EXERCISE DETAILS —
Please write out exactly, without any picture, each line from the first in the listing through the line that includes "Lots of cool".

BEGIN DATASET

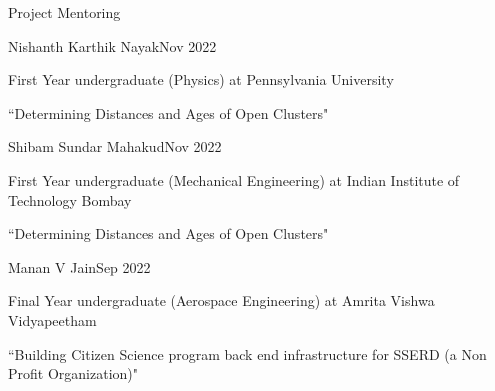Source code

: \begin{rSection}{Project Mentoring}
\hspace{-1.2em}\begin{rSubsection}{Nishanth Karthik Nayak}{Nov 2022}{}{}
\vspace{-0.5em}
\item []First Year undergraduate (Physics) at Pennsylvania University 
\item []``Determining Distances and Ages of Open Clusters"
\end{rSubsection}

\vspace{-0.5em}

\hspace{-1.2em}\begin{rSubsection}{Shibam Sundar Mahakud}{Nov 2022}{}{}
\vspace{-0.5em}
\item []First Year undergraduate (Mechanical Engineering) at Indian Institute of Technology Bombay
\item []``Determining Distances and Ages of Open Clusters"
\end{rSubsection}

\vspace{-0.5em}

\hspace{-1.2em}\begin{rSubsection}{Manan V Jain}{Sep 2022}{}{}
\vspace{-0.5em}
\item []Final Year undergraduate (Aerospace Engineering) at Amrita Vishwa Vidyapeetham
\item []``Building Citizen Science program back end infrastructure for SSERD (a Non Profit Organization)"
\end{rSubsection}
\end{rSection}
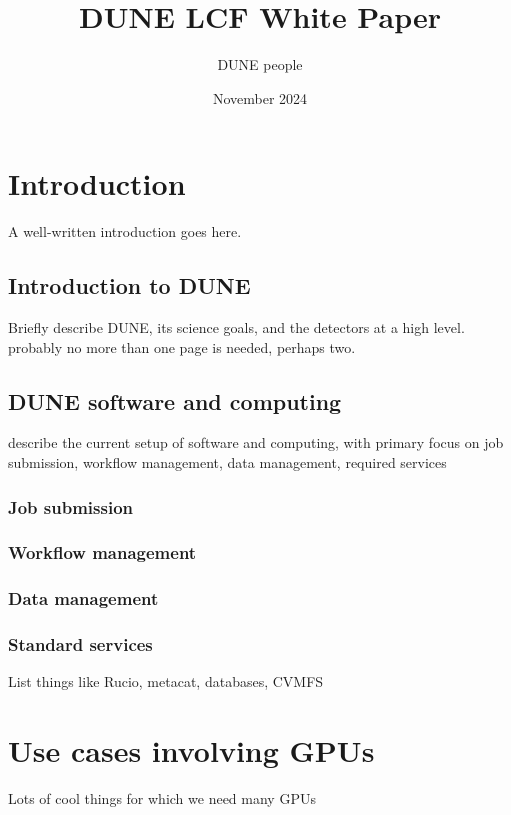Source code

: \documentclass{article}
\title{DUNE LCF White Paper}
\author{DUNE people}
\date{November 2024}
\begin{document}

\maketitle
{}

\section{Introduction\label{sec:intro}}
A well-written introduction goes here.
\subsection{Introduction to DUNE\label{sub:duneintro}}
Briefly describe DUNE, its science goals, and the detectors at a high level. probably no more than one page is needed, perhaps two.
\subsection{DUNE software and computing \label{sub:dunesw}}
describe the current setup of software and computing, with primary focus on job submission, workflow management, data management, required services
\subsubsection{Job submission\label{sub:jobsub}}

\subsubsection{Workflow management\label{sub:workflow}}

\subsubsection{Data management\label{sub:dm}}

\subsubsection{Standard services\label{sub:services}}
List things like Rucio, metacat, databases, CVMFS


\section{Use cases involving GPUs\label{sec:gpu}}
Lots of cool things for which we need many GPUs
\end{document}
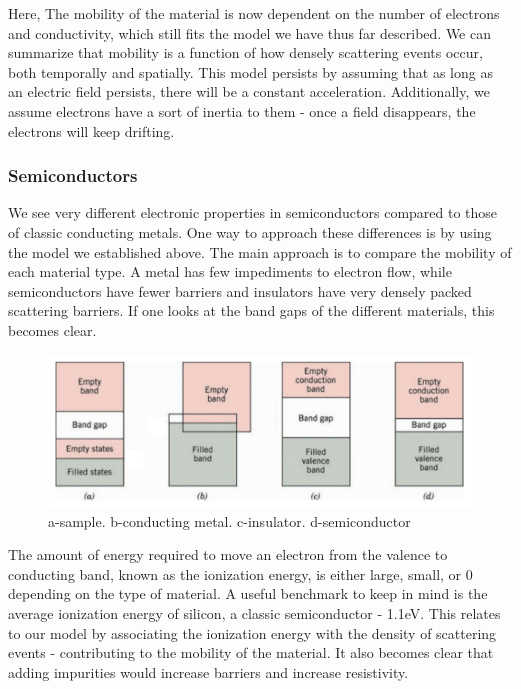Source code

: \documentclass[11pt]{article}
\begin{document}
Here, The mobility of the material is now dependent on the number of electrons and conductivity, which still fits the model we have thus far described. We can summarize that mobility is a function of how densely scattering events occur, both temporally and spatially. This model persists by assuming that as long as an electric field persists, there will be a constant acceleration. Additionally, we assume electrons have a sort of inertia to them - once a field disappears, the electrons will keep drifting.

\subsubsection*{Semiconductors}
We see very different electronic properties in semiconductors compared to those of classic conducting metals. One way to approach these differences is by using the model we established above. The main approach is to compare the mobility of each material type. A metal has few impediments to electron flow, while semiconductors have fewer barriers and insulators have very densely packed scattering barriers. If one looks at the band gaps of the different materials, this becomes clear.
\begin{figure}[h]
	\centering
	\includegraphics[scale=0.7]{bands.png}
	\caption{a-sample. b-conducting metal. c-insulator. d-semiconductor}
\end{figure}

The amount of energy required to move an electron from the valence to conducting band, known as the ionization energy, is either large, small, or 0 depending on the type of material. A useful benchmark to keep in mind is the average ionization energy of silicon, a classic semiconductor - 1.1eV. This relates to our model by associating the ionization energy with the density of scattering events - contributing to the mobility of the material. It also becomes clear that adding impurities would increase barriers and increase resistivity.\\
\end{document}
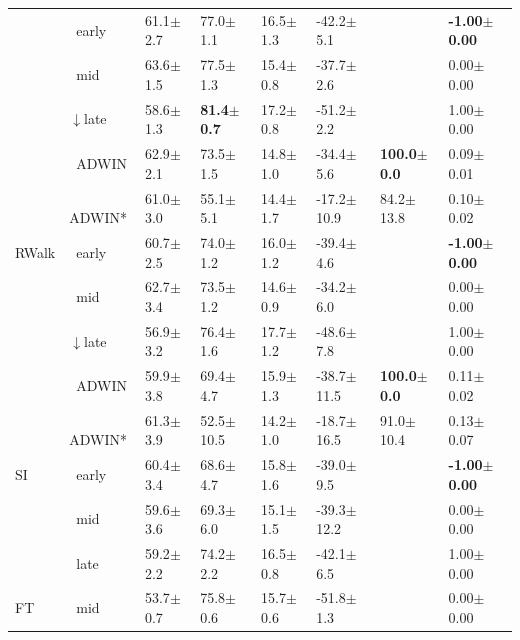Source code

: \begin{tabular}{llllllll}
 & $\ \;$early & 61.1\tiny{$\pm$2.7} & 77.0\tiny{$\pm$1.1} & 16.5\tiny{$\pm$1.3} & -42.2\tiny{$\pm$5.1} &  & \textbf{-1.00\tiny{$\pm$0.00}} \\
 & $\ \;$mid & 63.6\tiny{$\pm$1.5} & 77.5\tiny{$\pm$1.3} & 15.4\tiny{$\pm$0.8} & -37.7\tiny{$\pm$2.6} &  & 0.00\tiny{$\pm$0.00} \\
 & $\downarrow$late & 58.6\tiny{$\pm$1.3} & \textbf{81.4\tiny{$\pm$0.7}} & 17.2\tiny{$\pm$0.8} & -51.2\tiny{$\pm$2.2} &  & 1.00\tiny{$\pm$0.00} \\
\midrule
\multirow[t]{5}{*}{RWalk} & $\ \;$ADWIN & 62.9\tiny{$\pm$2.1} & 73.5\tiny{$\pm$1.5} & 14.8\tiny{$\pm$1.0} & -34.4\tiny{$\pm$5.6} & \textbf{100.0\tiny{$\pm$0.0}} & 0.09\tiny{$\pm$0.01} \\
 & $\ \;$ADWIN* & 61.0\tiny{$\pm$3.0} & 55.1\tiny{$\pm$5.1} & 14.4\tiny{$\pm$1.7} & -17.2\tiny{$\pm$10.9} & 84.2\tiny{$\pm$13.8} & 0.10\tiny{$\pm$0.02} \\
 & $\ \;$early & 60.7\tiny{$\pm$2.5} & 74.0\tiny{$\pm$1.2} & 16.0\tiny{$\pm$1.2} & -39.4\tiny{$\pm$4.6} &  & \textbf{-1.00\tiny{$\pm$0.00}} \\
 & $\ \;$mid & 62.7\tiny{$\pm$3.4} & 73.5\tiny{$\pm$1.2} & 14.6\tiny{$\pm$0.9} & -34.2\tiny{$\pm$6.0} &  & 0.00\tiny{$\pm$0.00} \\
 & $\downarrow$late & 56.9\tiny{$\pm$3.2} & 76.4\tiny{$\pm$1.6} & 17.7\tiny{$\pm$1.2} & -48.6\tiny{$\pm$7.8} &  & 1.00\tiny{$\pm$0.00} \\
\midrule
\multirow[t]{5}{*}{SI} & $\ \;$ADWIN & 59.9\tiny{$\pm$3.8} & 69.4\tiny{$\pm$4.7} & 15.9\tiny{$\pm$1.3} & -38.7\tiny{$\pm$11.5} & \textbf{100.0\tiny{$\pm$0.0}} & 0.11\tiny{$\pm$0.02} \\
 & $\ \;$ADWIN* & 61.3\tiny{$\pm$3.9} & 52.5\tiny{$\pm$10.5} & 14.2\tiny{$\pm$1.0} & -18.7\tiny{$\pm$16.5} & 91.0\tiny{$\pm$10.4} & 0.13\tiny{$\pm$0.07} \\
 & $\ \;$early & 60.4\tiny{$\pm$3.4} & 68.6\tiny{$\pm$4.7} & 15.8\tiny{$\pm$1.6} & -39.0\tiny{$\pm$9.5} &  & \textbf{-1.00\tiny{$\pm$0.00}} \\
 & $\ \;$mid & 59.6\tiny{$\pm$3.6} & 69.3\tiny{$\pm$6.0} & 15.1\tiny{$\pm$1.5} & -39.3\tiny{$\pm$12.2} &  & 0.00\tiny{$\pm$0.00} \\
 & $\ \;$late & 59.2\tiny{$\pm$2.2} & 74.2\tiny{$\pm$2.2} & 16.5\tiny{$\pm$0.8} & -42.1\tiny{$\pm$6.5} &  & 1.00\tiny{$\pm$0.00} \\
\midrule
FT & $\ \;$mid & 53.7\tiny{$\pm$0.7} & 75.8\tiny{$\pm$0.6} & 15.7\tiny{$\pm$0.6} & -51.8\tiny{$\pm$1.3} &  & 0.00\tiny{$\pm$0.00} \\
\bottomrule
\end{tabular}
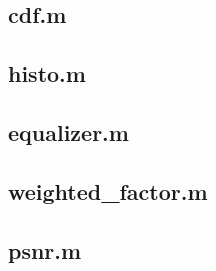 \documentclass[10pt,a4paper]{article}
\begin{document}
			\subsection{cdf.m}
				
			\subsection{histo.m}
				
			\subsection{equalizer.m}
				
			\subsection{weighted\_factor.m}
				
			\subsection{psnr.m}
				
\end{document}
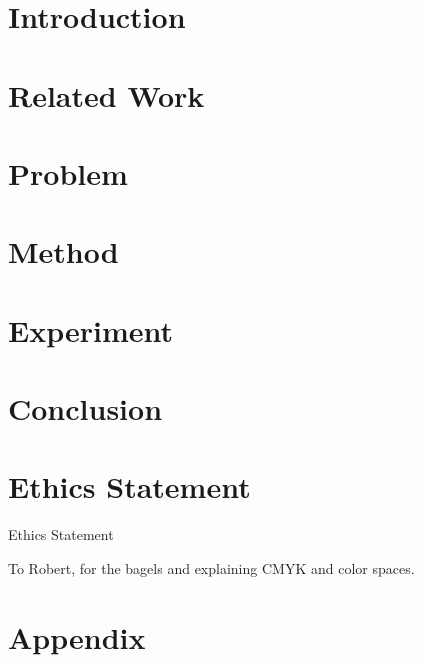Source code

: \documentclass[sigconf, anonymous, review]{acmart}
\begin{document}
\section{Introduction}
\label{sec:intro}


\section{Related Work}
\label{sec:related}


\section{Problem}
\label{sec:attack}


\section{Method}
\label{sec:method}


\section{Experiment}
\label{sec:experiment}


\section{Conclusion}
\label{sec:conclusion}


\section{Ethics Statement}
\label{sec:ethics}
Ethics Statement

\begin{acks}
To Robert, for the bagels and explaining CMYK and color spaces.
\end{acks}





\clearpage
\appendix
\section{Appendix}

\label{sec:appendix}
\end{document}
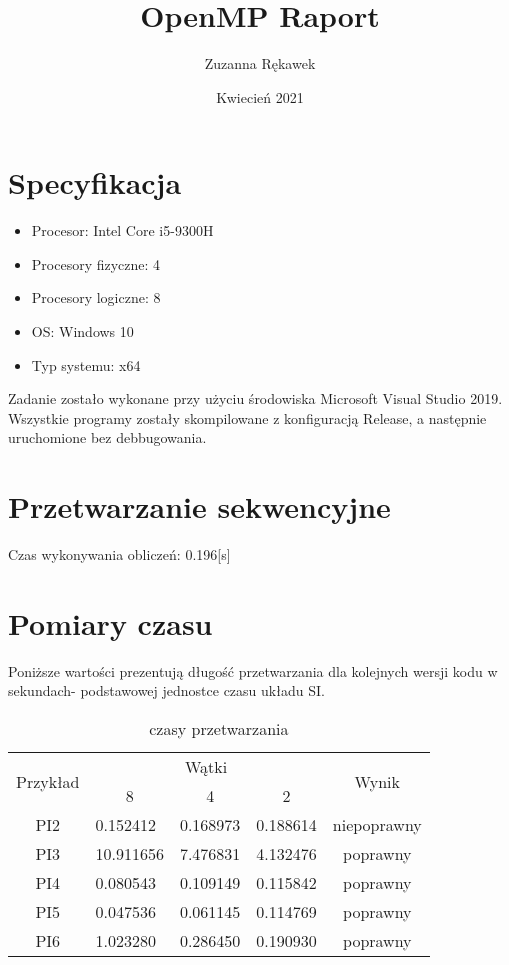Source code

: \documentclass{article}
\title{OpenMP Raport}
\author{Zuzanna Rękawek}
\date{Kwiecień 2021}
\begin{document}
\maketitle

\newpage

\section{Specyfikacja}
\begin{itemize}
    \item Procesor: Intel Core i5-9300H 
    \item Procesory fizyczne: 4
    \item Procesory logiczne: 8
    \item OS: Windows 10
    \item Typ systemu: x64
\end{itemize}
Zadanie zostało wykonane przy użyciu środowiska Microsoft Visual Studio 2019. \\
Wszystkie programy zostały skompilowane z konfiguracją Release, a następnie uruchomione bez debbugowania. 

\section{Przetwarzanie sekwencyjne}
Czas wykonywania obliczeń: 0.196[s]

\section{Pomiary czasu}
Poniższe wartości prezentują długość przetwarzania dla kolejnych wersji kodu w sekundach- podstawowej jednostce czasu układu SI.
\begin{table}[!htb]
\centering
\begin{tabular}{|c|l|l|l|c|}
\hline
\multirow{2}{*}{Przykład} & \multicolumn{3}{c|}{Wątki}                                               & \multirow{2}{*}{Wynik} \\ \cline{2-4}
                      & \multicolumn{1}{c|}{8} & \multicolumn{1}{c|}{4} & \multicolumn{1}{c|}{2} &                        \\ \hline
PI2                   & 0.152412               & 0.168973               & 0.188614               & niepoprawny            \\ \hline
PI3                   & 10.911656              & 7.476831               & 4.132476               & poprawny               \\ \hline
PI4                   & 0.080543               & 0.109149               & 0.115842               & poprawny               \\ \hline
PI5                   & 0.047536               & 0.061145               & 0.114769               & poprawny               \\ \hline
PI6                   & 1.023280               & 0.286450               & 0.190930               & poprawny               \\ \hline
\end{tabular}
\caption{czasy przetwarzania}
\end{table}
\end{document}
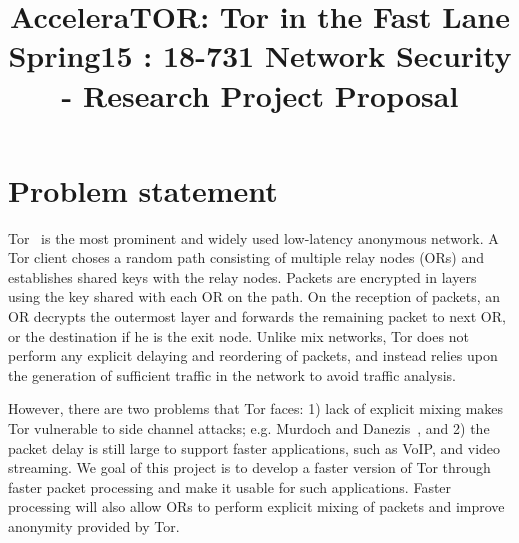 \documentclass[conference]{IEEEtran}
\begin{document}
\title{AcceleraTOR: Tor in the Fast Lane\\ 
  {\Large Spring15 : 18-731 Network Security - Research Project Proposal}
}

\author{
\and
{}
\and
{}
\and
{}
}

\maketitle

%

%
\section{Problem statement}
Tor~\cite{Dingledine:2004:TSO:1251375.1251396} is the most prominent and widely used low-latency anonymous network. A Tor client choses a  random path consisting of multiple relay nodes (ORs) and  establishes shared keys with the relay nodes. Packets are encrypted in layers using the key shared with each OR on the path. On the reception of packets,  an OR decrypts the outermost layer  and forwards the remaining packet to next OR, or the destination if he is the exit node. Unlike mix networks, Tor does not perform any explicit delaying and reordering of packets, and instead relies upon the  generation of sufficient traffic in the network to avoid traffic analysis. 

However, there are two problems that Tor faces: 1) lack of explicit mixing makes Tor vulnerable to side channel attacks; e.g. Murdoch and Danezis~\cite{Murdoch:2005:LTA:1058433.1059390}, and 2) the packet delay is still large to support faster applications, such as VoIP, and video streaming. We goal of this project is  to develop a faster version of Tor through faster packet processing and make it usable for such applications. Faster processing will also allow ORs to perform explicit mixing of packets and improve anonymity provided by Tor.

%
\end{document}
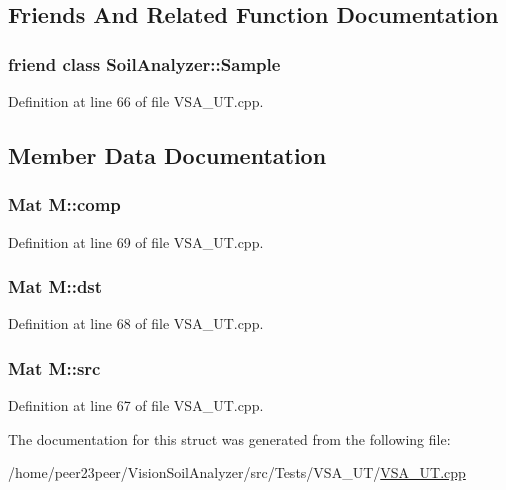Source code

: \subsection{Friends And Related Function Documentation}
\hypertarget{struct_m_a83d1981518b48903f64d0e6333f5a0c0}{}
\subsubsection[{Soil\+Analyzer\+::\+Sample}]{\setlength{\rightskip}{0pt plus 5cm}friend class {\bf Soil\+Analyzer\+::\+Sample}\hspace{0.3cm}{\ttfamily [friend]}}\label{struct_m_a83d1981518b48903f64d0e6333f5a0c0}


Definition at line 66 of file V\+S\+A\+\_\+\+U\+T.\+cpp.



\subsection{Member Data Documentation}
\hypertarget{struct_m_aea135e95a654e5a8fff759cd5c104405}{}
\subsubsection[{comp}]{\setlength{\rightskip}{0pt plus 5cm}Mat M\+::comp}\label{struct_m_aea135e95a654e5a8fff759cd5c104405}


Definition at line 69 of file V\+S\+A\+\_\+\+U\+T.\+cpp.

\hypertarget{struct_m_a08a6e094da4841420fd9489705ecb7a3}{}
\subsubsection[{dst}]{\setlength{\rightskip}{0pt plus 5cm}Mat M\+::dst}\label{struct_m_a08a6e094da4841420fd9489705ecb7a3}


Definition at line 68 of file V\+S\+A\+\_\+\+U\+T.\+cpp.

\hypertarget{struct_m_ae37eecb837e8d52a27330268e4b12a34}{}
\subsubsection[{src}]{\setlength{\rightskip}{0pt plus 5cm}Mat M\+::src}\label{struct_m_ae37eecb837e8d52a27330268e4b12a34}


Definition at line 67 of file V\+S\+A\+\_\+\+U\+T.\+cpp.



The documentation for this struct was generated from the following file\+:\begin{DoxyCompactItemize}
\item 
/home/peer23peer/\+Vision\+Soil\+Analyzer/src/\+Tests/\+V\+S\+A\+\_\+\+U\+T/\hyperlink{_v_s_a___u_t_8cpp}{V\+S\+A\+\_\+\+U\+T.\+cpp}\end{DoxyCompactItemize}
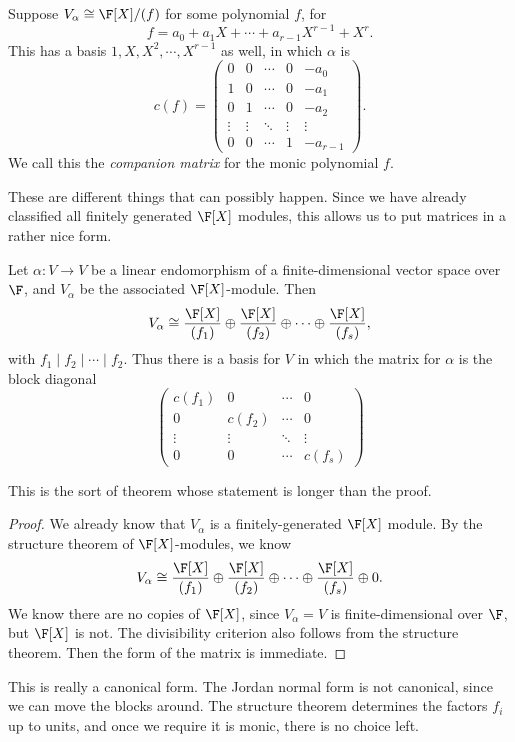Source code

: \documentclass[a4paper]{article}
\begin{document}
\begin{eg}
  Suppose $V_\alpha \cong \F[X]/(f)$ for some polynomial $f$, for
  \[
    f = a_0 + a_1X + \cdots + a_{r - 1} X^{r - 1} + X^r.
  \]
  This has a basis $1, X, X^2, \cdots, X^{r - 1}$ as well, in which $\alpha$ is
  \[
    c(f) =
    \begin{pmatrix}
      0 & 0 & \cdots & 0 & -a_0\\
      1 & 0 & \cdots & 0 & -a_1\\
      0 & 1 & \cdots & 0 & -a_2\\
      \vdots & \vdots & \ddots & \vdots & \vdots\\
      0 & 0 & \cdots & 1 & -a_{r - 1}
    \end{pmatrix}.
  \]
  We call this the \emph{companion matrix} for the monic polynomial $f$.
\end{eg}
These are different things that can possibly happen. Since we have already classified all finitely generated $\F[X]$ modules, this allows us to put matrices in a rather nice form.

\begin{thm}
  Let $\alpha: V \to V$ be a linear endomorphism of a finite-dimensional vector space over $\F$, and $V_\alpha$ be the associated $\F[X]$-module. Then
  \[
    V_\alpha \cong \frac{\F[X]}{(f_1)} \oplus \frac{\F[X]}{(f_2)} \oplus \cdots \oplus \frac{\F[X]}{(f_s)},
  \]
  with $f_1 \mid f_2 \mid \cdots \mid f_2$. Thus there is a basis for $V$ in which the matrix for $\alpha$ is the block diagonal
  \[
    \begin{pmatrix}
      c(f_1) & 0 & \cdots & 0\\
      0 & c(f_2) & \cdots & 0\\
      \vdots & \vdots & \ddots & \vdots\\
      0 & 0 & \cdots & c(f_s)
    \end{pmatrix}
  \]
\end{thm}
This is the sort of theorem whose statement is longer than the proof.

\begin{proof}
  We already know that $V_\alpha$ is a finitely-generated $\F[X]$ module. By the structure theorem of $\F[X]$-modules, we know
  \[
    V_\alpha \cong \frac{\F[X]}{(f_1)} \oplus \frac{\F[X]}{(f_2)} \oplus \cdots \oplus \frac{\F[X]}{(f_s)} \oplus 0.
  \]
  We know there are no copies of $\F[X]$, since $V_\alpha = V$ is finite-dimensional over $\F$, but $\F[X]$ is not. The divisibility criterion also follows from the structure theorem. Then the form of the matrix is immediate.
\end{proof}
This is really a canonical form. The Jordan normal form is not canonical, since we can move the blocks around. The structure theorem determines the factors $f_i$ up to units, and once we require it is monic, there is no choice left.
\end{document}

END DATASET

EXERCISE OUTPUT —
Source code

: \begin{rSection}{Project Mentoring}
\hspace{-1.2em}\begin{rSubsection}{Nishanth Karthik Nayak}{Nov 2022}{}{}
\vspace{-0.5em}
\item []First Year undergraduate (Physics) at Pennsylvania University 
\item []``Determining Distances and Ages of Open Clusters"
\end{rSubsection}

\vspace{-0.5em}

\hspace{-1.2em}\begin{rSubsection}{Shibam Sundar Mahakud}{Nov 2022}{}{}
\vspace{-0.5em}
\item []First Year undergraduate (Mechanical Engineering) at Indian Institute of Technology Bombay
\item []``Determining Distances and Ages of Open Clusters"
\end{rSubsection}

\vspace{-0.5em}

\hspace{-1.2em}\begin{rSubsection}{Manan V Jain}{Sep 2022}{}{}
\vspace{-0.5em}
\item []Final Year undergraduate (Aerospace Engineering) at Amrita Vishwa Vidyapeetham
\item []``Building Citizen Science program back end infrastructure for SSERD (a Non Profit Organization)"
\end{rSubsection}
\end{rSection}
Source code

: \documentclass{article}
\title{DUNE LCF White Paper}
\author{DUNE people}
\date{November 2024}
\begin{document}

\maketitle
{}

\section{Introduction\label{sec:intro}}
A well-written introduction goes here.
\subsection{Introduction to DUNE\label{sub:duneintro}}
Briefly describe DUNE, its science goals, and the detectors at a high level. probably no more than one page is needed, perhaps two.
\subsection{DUNE software and computing \label{sub:dunesw}}
describe the current setup of software and computing, with primary focus on job submission, workflow management, data management, required services
\subsubsection{Job submission\label{sub:jobsub}}

\subsubsection{Workflow management\label{sub:workflow}}

\subsubsection{Data management\label{sub:dm}}

\subsubsection{Standard services\label{sub:services}}
List things like Rucio, metacat, databases, CVMFS


\section{Use cases involving GPUs\label{sec:gpu}}
Lots of cool things for which we need many GPUs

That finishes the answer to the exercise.